If the press cycle around Kanye West’s 2018 “Wyoming Sessions” marked an extreme if well-earned low point in his ongoing relationship with the public, it also underscored a truth about the notoriously polarizing artist that his fans and critics alike hold onto equally fervently: He means every word he says.
This blunt honesty made him an emblematic celebrity for 2019 — the kind whose behavior fiercely repels some, while inspiring others to double down in their support — but everyone believes that it’s sincere. That’s also why “Jesus Is King,” his 35-minute IMAX film released in conjunction with a new album of the same name, will largely and predictably preach almost exclusively to the converted.
Directed by Nick Knight, “Jesus Is King” is at once too long for a promotional music video and too short for a proper exploration of Kanye’s last year of creative exploration. But with the same earnestness as everything he’s ever done, it also evidences his musical (and, daresay, spiritual) growth — changes that West’s accomplished career has earned him the right to showcase, even if this platform underserves them in format, duration, and most crucially, expression of his singular, irrepressible voice.
Strictly speaking, “Jesus Is King” documents one performance from West’s “Sunday Service” concerts at Roden Crater in Arizona.
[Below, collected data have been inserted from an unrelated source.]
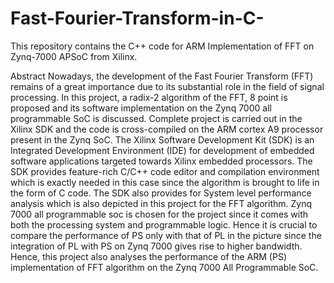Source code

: # Fast-Fourier-Transform-in-C-
This repository contains the C++ code for ARM Implementation of FFT on Zynq-7000 APSoC from Xilinx.

Abstract
Nowadays, the development of the Fast Fourier Transform (FFT) remains of a great importance due to its substantial role in the field of signal processing. 
In this project, a radix-2 algorithm of the FFT, 8 point is proposed and its software implementation on the Zynq 7000 all programmable SoC is discussed. Complete project is carried out in the Xilinx SDK and the code is cross-compiled on the ARM cortex A9 processor present in the Zynq SoC. The Xilinx Software Development Kit (SDK)
is an Integrated Development Environment (IDE) for development of embedded software applications targeted towards Xilinx embedded processors. The SDK provides
feature-rich C/C++ code editor and compilation environment which is exactly needed in this case since the algorithm is brought to life in the form of C code. The SDK
also provides for System level performance analysis which is also depicted in this project for the FFT algorithm. Zynq 7000 all programmable soc is chosen for the 
project since it comes with both the processing system and programmable logic. Hence it is crucial to compare the performance of PS only with that of PL in the picture since the integration of PL with PS on Zynq 7000 gives rise to higher bandwidth. Hence, this project also analyses the performance of the ARM (PS) implementation of FFT algorithm on the Zynq 7000 All Programmable SoC.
He’d announced an album entitled “Yandhi” in September of 2018, only to not deliver, and launched a series of private performances in January of 2019 combining gospel versions of his songs and originals with the help of a musical director and full gospel choir.
The film feels decidedly more staged, and more abbreviated, than those performances, documented thoroughly on social media, whose ins and outs (and a more behind-the-scenes eye) could provide a fascinating snapshot of West in the midst of his creative process, not to mention his journey of spiritual self-discovery.
Knight’s camera frequently looks skyward and echoes the shape of Roden Crater with a circular mask that irises in and out while capturing performances of West’s collaborators and, less often, West himself. That’s probably a bonus for many who are less interested in his opinions or thoughts than his music, but it renders the whole exercise more anonymously than one would expect from an individual who frequently refers to himself as some variation of “the world’s greatest living artist.”
Moreover, it scarcely focuses on the music in long enough bursts to unveil the direction of West’s upcoming album, much less what exactly he’s doing to shape the songs that are heard on screen. At the same time, scenes focusing on the chorus itself highlight just how good it must feel to share this music, and their gifts, on a platform that only an IMAX screen feels big enough to do justice.
Having actually attended one of West’s “Sunday Services” in Calabasas, California, I can personally attest to the invigorating, even transcendent energy produced by the choir that revolves around him as they transform pop standards into gospel epics. West seems to be working with their voices in much the same way he does soul samples, improvising new melodies out of familiar ones and building to musical crescendos that touch a kind of enlightenment that feels palpable whether or not you’re a believer — in God, much less in Kanye.
The documentary captures this process too sparingly, both as a byproduct of its length and Knight’s artsier aspirations, but when it does, those are the moments that make this cinematic experience worthwhile. Suffice it to say few concert films have successfully captured the energy of a great live performance, but what’s strangest is that Knight barely seems interested in trying, instead encircling his subjects through movement and camera trickery to create a series of vignettes, or appetizers for West’s forthcoming album.
To take that approach feels doubly strange since the film is playing only on IMAX screens for a limited run; this isn’t the 30-minute advertorial that Madonna or Michael Jackson might have commandeered back when MTV still played music videos. In which case, the best or maybe most honest way to look at West’s film is as what it seems — an experiment, culmination and celebration of finishing his first gospel album, filtered through the architectural, design and cinematic influences that he and Knight have absorbed, or possibly sampled.
Ultimately, “Jesus Is King” isn’t going to change any minds about who Kanye West is or what he’s doing, and in fact it only seems to confirm expectations or suspicions. But for an artist who is committed (for better or worse) to always putting out the purest and most unfiltered portrait of who he is and what he believes, the main problem with documenting this particular moment in this way is that it goes by far too quickly, when it’s the first he’s created in a long time that has the potential to truly change hearts and minds — and best of all, not even solely about Kanye West himself.